Gustav Mahler did not like the sobriquet "Tragic" for his 6th Symphony at all – and it is true. He reduced his most comprehensive symphonic work theretofore to just one aspect, which shines through many of Mahler's works, but make them look small so to speak: The fight against the tragedy of human life, looking deep into the emotional abyss. But these moments always stay with Mahler along with the life-affirming, hopeful, and naive-happy episodes. They also appear in the 6th Symphony, albeit Mahler already defines the "tragic" mood here with the gloomy, menacing marching rhythm of the first movement. It culminates in the half hour long final movement with the fateful hammer blows and a pessimistic ending in extreme pianissimo – unusual for Mahler, who usually concludes his works with an apotheosis streaked with optimism.
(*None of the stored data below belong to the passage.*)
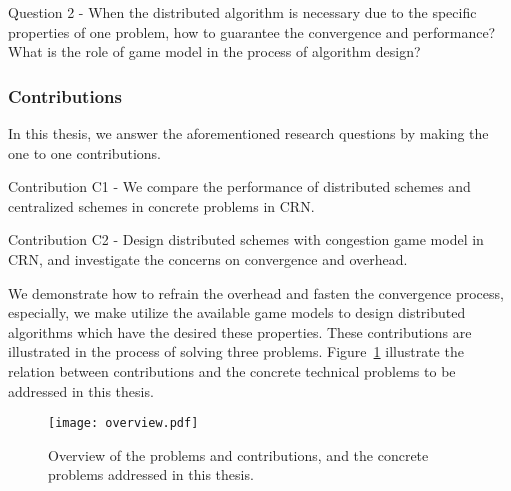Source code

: Question 2 - When the distributed algorithm is necessary due to the specific properties of one problem, how to guarantee the convergence and performance? What is the role of game model in the process of algorithm design?

%
%



\subsubsection{Contributions}
In this thesis, we answer the aforementioned research questions by making the one to one contributions.

Contribution C1 - We compare the performance of distributed schemes and centralized schemes in concrete problems in CRN.

Contribution C2 - Design distributed schemes with congestion game model in CRN, and investigate the concerns on convergence and overhead.

We demonstrate how to refrain the overhead and fasten the convergence process, especially, we make utilize the available game models to design distributed algorithms which have the desired these properties.
These contributions are illustrated in the process of solving three problems.
Figure~\ref{overview} illustrate the relation between contributions and the concrete technical problems to be addressed in this thesis.
\begin{figure}[h!]
  \centering
  \texttt{[image: overview.pdf]}
  \caption{Overview of the problems and contributions, and the concrete problems addressed in this thesis.}
\label{overview}
\end{figure}


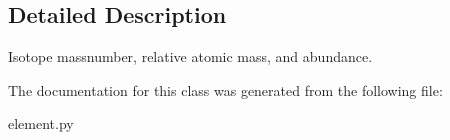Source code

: \subsection{Detailed Description}
\begin{DoxyVerb}Isotope massnumber, relative atomic mass, and abundance.\end{DoxyVerb}
 

The documentation for this class was generated from the following file\+:\begin{DoxyCompactItemize}
\item 
element.\+py\end{DoxyCompactItemize}

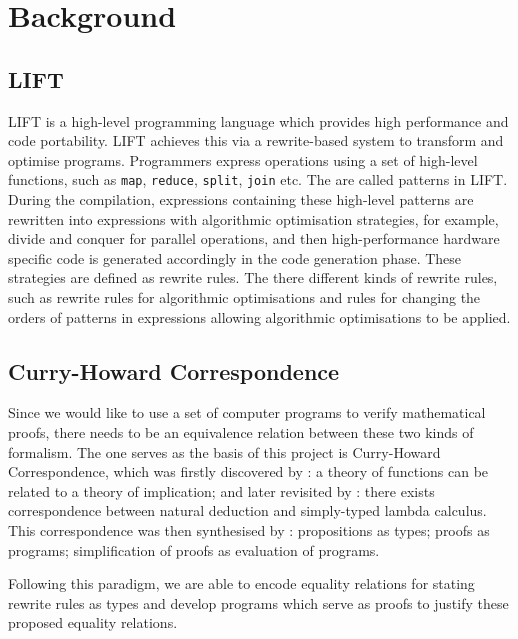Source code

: \documentclass{l4proj}
\begin{document}
\chapter{Background}
\label{ch:background}
\section{LIFT}
LIFT \citep{steuwer2015generating} is a high-level programming language which provides high performance and code portability. LIFT achieves this via a rewrite-based system to transform and optimise programs. Programmers express operations using a set of high-level functions, such as \texttt{map}, \texttt{reduce}, \texttt{split}, \texttt{join} etc. The are called patterns in LIFT. During the compilation, expressions containing these high-level patterns are rewritten into expressions with algorithmic optimisation strategies, for example, divide and conquer for parallel operations, and then high-performance hardware specific code is generated accordingly in the code generation phase. These strategies are defined as rewrite rules. The there different kinds of rewrite rules, such as rewrite rules for algorithmic optimisations and rules for changing the orders of patterns in expressions allowing algorithmic optimisations to be applied.

\section{Curry-Howard Correspondence}
\label{sec:curry-howard}
Since we would like to use a set of computer programs to verify mathematical proofs, there needs to be an equivalence relation between these two kinds of formalism. The one serves as the basis of this project is Curry-Howard Correspondence, which was firstly discovered by \cite{curry1934functionality}: a theory of functions can be related to a theory of implication; and later revisited by \cite{howard1980formulae}: there exists correspondence between natural deduction and simply-typed lambda calculus. This correspondence was then synthesised by \cite{wadler2015propositions}: propositions as types; proofs as programs; simplification of proofs as evaluation of programs.

Following this paradigm, we are able to encode equality relations for stating rewrite rules as types and develop programs which serve as proofs to justify these proposed equality relations.
\end{document}
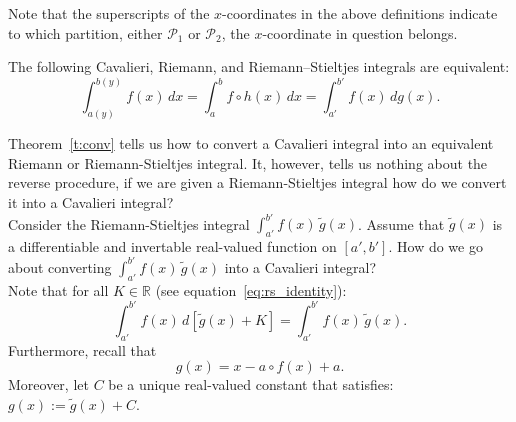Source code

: \documentclass[twoside,reqno,11pt]{fcaa-var} %
\begin{document}
\noindent
Note that the superscripts of the $x$-coordinates in the above definitions indicate to which partition, either $\mathcal{P}_1$ or $\mathcal{P}_2$, the $x$-coordinate in question belongs.

\begin{theorem}
\label{t:conv}
The following Cavalieri, Riemann, and Riemann--Stieltjes integrals are equivalent:
\begin{equation}
\int_{a(y)}^{b(y)} f(x)\,dx = \int_a^b f\circ h(x)\,dx = \int_{a'}^{b'} f(x)\,dg(x).
\end{equation}
\end{theorem}

\noindent
Theorem~\ref{t:conv} tells us how to convert a Cavalieri integral into an equivalent Riemann or Riemann-Stieltjes integral. It, however, tells us nothing about the reverse procedure, if we are given a Riemann-Stieltjes integral how do we convert it into a Cavalieri integral?\\ 

\noindent
Consider the Riemann-Stieltjes integral $\int_{a'}^{b'} f(x)\,\widetilde{g}(x)$. Assume that $\widetilde{g}(x)$ is a differentiable and invertable real-valued function on $[a',b']$. How do we go about converting $\int_{a'}^{b'} f(x)\,\widetilde{g}(x)$ into a Cavalieri integral?\\ 

\noindent
Note that for all $K\in\mathbb{R}$ (see equation~\ref{eq:rs_identity}):
\begin{equation}
\int_{a'}^{b'} f(x)\,d[\widetilde{g}(x)+K] = \int_{a'}^{b'}f(x)\,\widetilde{g}(x). 
\end{equation}
Furthermore, recall that
\begin{equation}
\label{eq:g_definition}
g(x) = x - a\circ f(x) + a.
\end{equation}
Moreover, let $C$ be a unique real-valued constant that satisfies: $g(x) := \widetilde{g}(x)+C$.\\
\end{document}
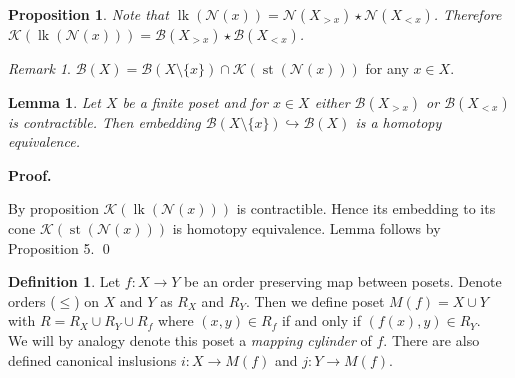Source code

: \documentclass[a4paper, 12pt]{article}
\newtheorem{proposition}{Proposition}
\newtheorem{lemma}{Lemma}
\theoremstyle{definition}
\newtheorem{definition}{Definition}
\theoremstyle{remark}
\newtheorem{remark}{Remark}
\newenvironment{pf}{\noindent\textbf{Proof.} ~ \par}{\qed}
\newcommand{\define}[1]{{\textit{#1}}}
\renewcommand{\leq}{\leqslant}
\begin{document}
\begin{proposition}
  Note that $\operatorname{lk}(\mathcal{N}(x)) = \mathcal{N}(X_{>x}) \star \mathcal{N}(X_{<x})$. Therefore $\mathcal{K}(\operatorname{lk}(\mathcal{N}(x))) = \mathcal{B}(X_{>x}) \star \mathcal{B}(X_{<x})$.
\end{proposition}

\begin{remark}
  $\mathcal{B}(X) = \mathcal{B}(X \setminus \{x\}) \cap \mathcal{K}(\operatorname{st}(\mathcal{N}(x)))$ for any $x \in X$.\\
\end{remark}

\begin{lemma}
  Let $X$ be a finite poset and for $x \in X$ either $\mathcal{B}(X_{>x})$ or $\mathcal{B}(X_{<x})$ is contractible. Then embedding $\mathcal{B}(X \setminus \{x\}) \hookrightarrow \mathcal{B}(X)$ is a homotopy equivalence.
\end{lemma}

\begin{pf}
  By proposition $\mathcal{K}(\operatorname{lk}(\mathcal{N}(x)))$ is contractible. Hence its embedding to its cone $\mathcal{K}(\operatorname{st}(\mathcal{N}(x)))$ is homotopy equivalence. Lemma follows by Proposition 5.
\end{pf}

\begin{definition}
  Let $f : X \to Y$ be an order preserving map between posets. Denote orders ($\leq$) on $X$ and $Y$ as $R_X$ and $R_Y$. Then we define poset $M(f) = X \cup Y$ with $R = R_X \cup R_Y \cup R_{f}$ where $(x,y) \in R_f$ if and only if $(f(x),y) \in R_Y$.\\

  We will by analogy denote this poset a \define{mapping cylinder} of $f$. There are also defined canonical inslusions $i : X \to M(f)$ and $j : Y \to M(f)$.
\end{definition}
\end{document}
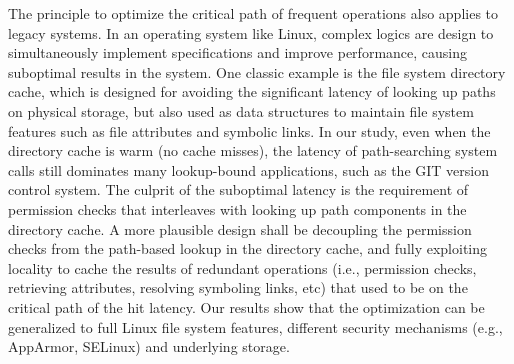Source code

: %


The principle to optimize the critical path of frequent operations
also applies to legacy systems.
In an operating system like Linux,
complex logics are design to simultaneously implement specifications
and improve performance,
causing suboptimal results in the system.
One classic example is the file system directory cache,
which is designed for
avoiding the significant latency of looking up paths
on physical storage,
but also used as data structures to maintain file system features
such as file attributes and symbolic links.
In our study, even when the directory cache is warm (no cache misses),
the latency of path-searching system calls
still dominates many lookup-bound applications,
such as the GIT version control system.
The culprit of the suboptimal latency is
the requirement of permission checks that
interleaves with looking up path components in the directory cache.
A more plausible design
shall be decoupling the permission checks
from the path-based lookup in the directory cache,
and fully exploiting locality to cache the results of redundant operations
(i.e., permission checks, retrieving attributes, resolving symboling links, etc)
that used to be on the critical path of the hit latency.
Our results show that the optimization can be generalized
to full Linux file system features,
different security mechanisms (e.g., AppArmor, SELinux)
and underlying storage.



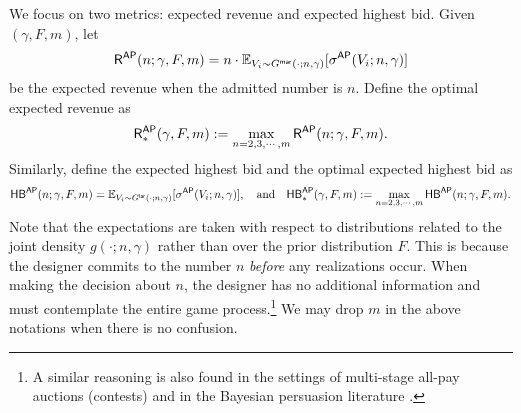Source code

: We focus on two metrics: expected revenue and expected highest bid.  
Given $(\gamma,F,m)$, let 
\begin{align}
\label{eq:rev_n_allpay}
 \mathsf{R}^{\mathsf{AP}}(n;\gamma,F,m) = n\cdot \mathbb{E}_{V_i\sim G^{\mathsf{mar}}(\cdot ; n,\gamma)}[\sigma^{\mathsf{AP}}(V_i;n,\gamma)]
\end{align}
be the expected revenue when the admitted number is $n$.
Define the optimal expected revenue as
\begin{align*}
  \mathsf{R}_\ast^{\mathsf{AP}}(\gamma,F,m) := \max_{n=2,3,\cdots,m} \mathsf{R}^{\mathsf{AP}}(n;\gamma,F,m).
\end{align*}
Similarly, define the expected highest bid and the optimal expected highest bid as
\begin{align*}
\mathsf{HB}^{\mathsf{AP}}(n;\gamma,F,m) = \mathbb{E}_{V_i\sim G^{\mathsf{lar}}(\cdot ;n,\gamma)}[\sigma^{\mathsf{AP}}(V_i;n,\gamma)],
\quad \textrm{and}
\quad 
 \mathsf{HB}_\ast^{\mathsf{AP}}(\gamma,F,m) := \max_{n=2,3,\cdots,m} \mathsf{HB}^{\mathsf{AP}}(n;\gamma,F,m).
\end{align*}
Note that the expectations
are taken with respect to distributions related to the joint density $g(\cdot;n,\gamma)$ rather than over the prior distribution $F$. This is because the designer commits to the number $n$ \textit{before} any realizations occur. When making the decision about $n$, the designer has no additional information and must contemplate the entire game process.\footnote{A similar reasoning is also found in the settings of multi-stage all-pay auctions (contests) \citep{moldovanu_2006_contest_architecture} and in the Bayesian persuasion literature \citep{kamenica_2011_persuasion}.}
We may drop $m$ in the above notations when there is no confusion.



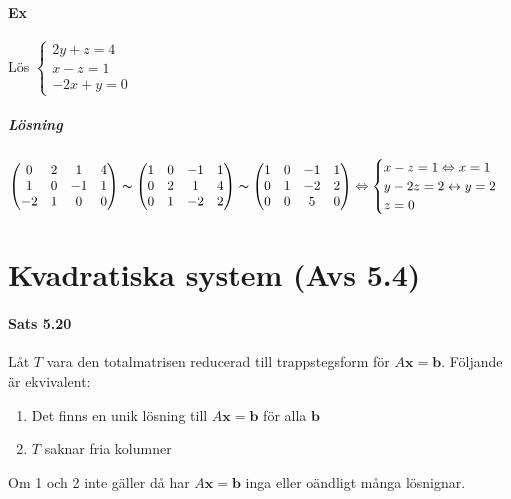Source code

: \paragraph{Ex} Lös $\begin{cases}
    2y+z=4\\
    x-z=1\\
    -2x+y=0
\end{cases}$
\subparagraph{Lösning}
\begin{equation*}
    \begin{pmatrix}
        0&2&1&4\\
        1&0&-1&1\\
        -2&1&0&0
    \end{pmatrix}
    \thicksim
    \begin{pmatrix}
        1&0&-1&1\\
        0&2&1&4\\
        0&1&-2&2
    \end{pmatrix}
    \thicksim
    \begin{pmatrix}
        1&0&-1&1\\
        0&1&-2&2\\
        0&0&5&0
    \end{pmatrix}
    \Leftrightarrow
    \begin{cases}
        x-z=1\Leftrightarrow x=1\\
        y-2z=2\leftrightarrow y=2\\
        z=0
    \end{cases}
\end{equation*}

\section{Kvadratiska system (Avs 5.4)}
\paragraph{Sats 5.20} Låt $T$ vara den totalmatrisen reducerad till trappstegsform för $A\bm{x}=\bm{b}$.
Följande är ekvivalent:
\begin{enumerate}
    \item Det finns en unik lösning till $A\bm{x}=\bm{b}$ för alla $\bm{b}$
    \item $T$ saknar fria kolumner
\end{enumerate}
Om 1 och 2 inte gäller då har $A\bm{x}=\bm{b}$ inga eller oändligt många lösnignar.


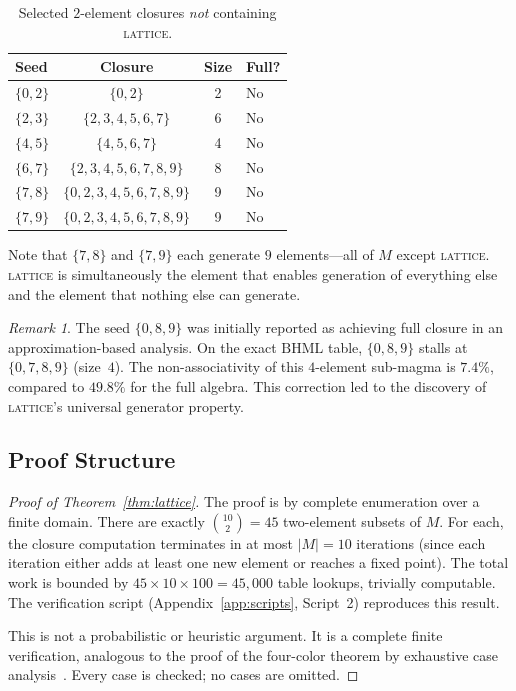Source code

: \documentclass[11pt,a4paper]{article}
\theoremstyle{definition}
\theoremstyle{remark}
\newtheorem{remark}[theorem]{Remark}
\newcommand{\BHML}{\mathrm{BHML}}
\begin{document}
\begin{table}[ht]
\centering
\caption{Selected $2$-element closures \emph{not} containing \textsc{lattice}.}\label{tab:non-lattice}
\begin{tabular}{lccl}
\toprule
Seed & Closure & Size & Full? \\
\midrule
$\{0,2\}$ & $\{0,2\}$ & 2 & No \\
$\{2,3\}$ & $\{2,3,4,5,6,7\}$ & 6 & No \\
$\{4,5\}$ & $\{4,5,6,7\}$ & 4 & No \\
$\{6,7\}$ & $\{2,3,4,5,6,7,8,9\}$ & 8 & No \\
$\{7,8\}$ & $\{0,2,3,4,5,6,7,8,9\}$ & 9 & No \\
$\{7,9\}$ & $\{0,2,3,4,5,6,7,8,9\}$ & 9 & No \\
\bottomrule
\end{tabular}
\end{table}

Note that $\{7,8\}$ and $\{7,9\}$ each generate $9$ elements---all of $M$ except \textsc{lattice}. \textsc{lattice} is simultaneously the element that enables generation of everything else and the element that nothing else can generate.

\begin{remark}\label{rem:089}
The seed $\{0,8,9\}$ was initially reported as achieving full closure in an approximation-based analysis. On the exact $\BHML$ table, $\{0,8,9\}$ stalls at $\{0,7,8,9\}$ (size~$4$). The non-associativity of this $4$-element sub-magma is $7.4\%$, compared to $49.8\%$ for the full algebra. This correction led to the discovery of \textsc{lattice}'s universal generator property.
\end{remark}

\subsection{Proof Structure}\label{sec:proof-structure}

\begin{proof}[Proof of Theorem~\ref{thm:lattice}]
The proof is by complete enumeration over a finite domain. There are exactly $\binom{10}{2}=45$ two-element subsets of $M$. For each, the closure computation terminates in at most $|M|=10$ iterations (since each iteration either adds at least one new element or reaches a fixed point). The total work is bounded by $45\times 10\times 100 = 45{,}000$ table lookups, trivially computable. The verification script (Appendix~\ref{app:scripts}, Script~2) reproduces this result.

This is not a probabilistic or heuristic argument. It is a complete finite verification, analogous to the proof of the four-color theorem by exhaustive case analysis~\cite{AppelHaken1977}. Every case is checked; no cases are omitted.
\end{proof}
\end{document}
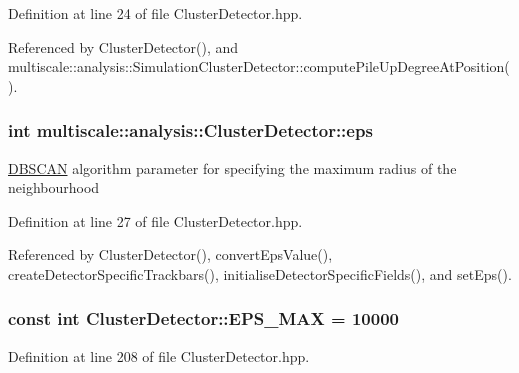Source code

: \-Definition at line 24 of file \-Cluster\-Detector.\-hpp.



\-Referenced by \-Cluster\-Detector(), and multiscale\-::analysis\-::\-Simulation\-Cluster\-Detector\-::compute\-Pile\-Up\-Degree\-At\-Position().

\hypertarget{classmultiscale_1_1analysis_1_1ClusterDetector_a61e876f87d62245eada8f56d587d39cd}{
\subsubsection[{eps}]{\setlength{\rightskip}{0pt plus 5cm}int {\bf multiscale\-::analysis\-::\-Cluster\-Detector\-::eps}}}\label{classmultiscale_1_1analysis_1_1ClusterDetector_a61e876f87d62245eada8f56d587d39cd}
\hyperlink{classmultiscale_1_1analysis_1_1DBSCAN}{\-D\-B\-S\-C\-A\-N} algorithm parameter for specifying the maximum radius of the neighbourhood 

\-Definition at line 27 of file \-Cluster\-Detector.\-hpp.



\-Referenced by \-Cluster\-Detector(), convert\-Eps\-Value(), create\-Detector\-Specific\-Trackbars(), initialise\-Detector\-Specific\-Fields(), and set\-Eps().

\hypertarget{classmultiscale_1_1analysis_1_1ClusterDetector_a76d0b4ecd2793d478317cc1bc856e06f}{
\subsubsection[{\-E\-P\-S\-\_\-\-M\-A\-X}]{\setlength{\rightskip}{0pt plus 5cm}const int {\bf \-Cluster\-Detector\-::\-E\-P\-S\-\_\-\-M\-A\-X} = 10000}}\label{classmultiscale_1_1analysis_1_1ClusterDetector_a76d0b4ecd2793d478317cc1bc856e06f}


\-Definition at line 208 of file \-Cluster\-Detector.\-hpp.



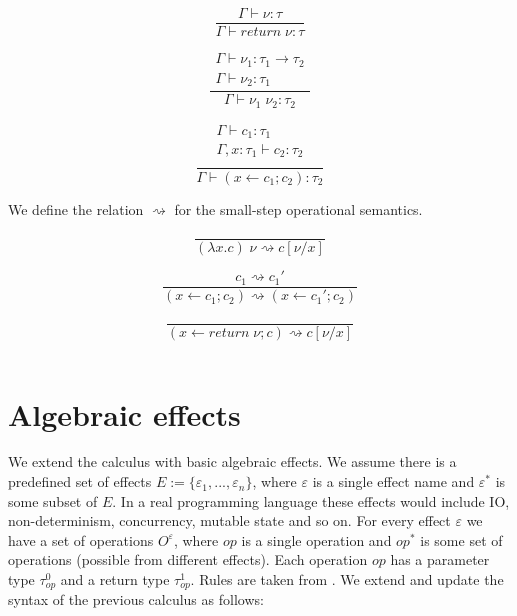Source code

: \documentclass[12pt]{article}
\newcommand\eff[0]{\varepsilon}
\newcommand\steffs[0]{E}
\newcommand\effs[0]{\eff^*}
\newcommand\eop[0]{\textit{op}}
\newcommand\eopa[0]{\textit{op}^*}
\newcommand\eops[1]{O^{#1}}
\newcommand\type[0]{\tau}
\newcommand\tarr[2]{#1 \rightarrow #2}
\newcommand\val[0]{\nu}
\newcommand\vabs[2]{\lambda #1 . #2}
\newcommand\comp[0]{c}
\newcommand\creturn[1]{\textit{return} \; #1}
\newcommand\capp[2]{#1 \; #2}
\newcommand\cdo[3]{#1 \leftarrow #2 ; #3}
\begin{document}
\vspace{10pt}
\begin{minipage}{0.33\textwidth}
\[\frac{
	\begin{array}{l}
	\Gamma \vdash \val : \type
	\end{array}
}{
	\Gamma \vdash \creturn{\val} : \type
}\]
\end{minipage}
\begin{minipage}{0.33\textwidth}
\[\frac{
	\begin{array}{l}
	\Gamma \vdash \val_1 : \tarr{\type_1}{\type_2} \\
	\Gamma \vdash \val_2 : \type_1
	\end{array}
}{
	\Gamma \vdash \capp{\val_1}{\val_2} : \type_2
}\]
\end{minipage}
\begin{minipage}{0.33\textwidth}
\[\frac{
	\begin{array}{l}
	\Gamma \vdash \comp_1 : \type_1 \\
	\Gamma , x : \type_1 \vdash \comp_2 : \type_2 \\
	\end{array}
}{
	\Gamma \vdash (\cdo{x}{\comp_1}{\comp_2}) : \type_2
}\]
\end{minipage}

We define the relation $\rightsquigarrow$ for the small-step operational semantics. \\
\begin{minipage}{0.5\textwidth}
\[\frac{
}{
	\capp{(\vabs{x}{\comp})}{\val} \rightsquigarrow \comp[\val / x]
}\]
\end{minipage}
\begin{minipage}{0.5\textwidth}
\[\frac{
	\comp_1 \rightsquigarrow \comp_1'
}{
	(\cdo{x}{\comp_1}{\comp_2}) \rightsquigarrow (\cdo{x}{\comp_1'}{\comp_2})
}\]
\end{minipage}
\[\frac{
}{
	(\cdo{x}{\creturn{\val}}{\comp}) \rightsquigarrow \comp[\val / x]
}\]

\inputminted{haskell}{code1.txt}

\newpage
\section{Algebraic effects}
We extend the calculus with basic algebraic effects. 
We assume there is a predefined set of effects $\steffs := \{ \eff_1, ..., \eff_n \}$, where $\eff$ is a single effect name and $\effs$ is some subset of $\steffs$.
In a real programming language these effects would include IO, non-determinism, concurrency, mutable state and so on.
For every effect $\eff$ we have a set of operations $\eops{\eff}$, where $\eop$ is a single operation and $\eopa$ is some set of operations (possible from different effects). Each operation $\eop$ has a parameter type $\type^0_\eop$ and a return type $\type^1_\eop$. Rules are taken from \cite{pretnar}.
We extend and update the syntax of the previous calculus as follows:
\end{document}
With four movements and without the use of vocals, Mahler's 6th Symphony appears to be his "most classic" – but the length of the act with a good 90 minutes and the enormous orchestra with fourfold woodwind and large-scale brass and percussion blow up the formal boundaries of the classically harmonious performance. "My Sixth will pose puzzles," Mahler opined after finishing the work – and indeed the programme of the work and the underlying ideas and designs puzzle many a mind. On the other hand, the direct and unbridled emotionality strikes the recipient at first hearing.

Donald Runnicles and the orchestra of the Deutsche Oper Berlin continue their loose Mahler cycle with the 6th Symphony – and may continue to prove that they are at home with the great Late Romantic repertoire.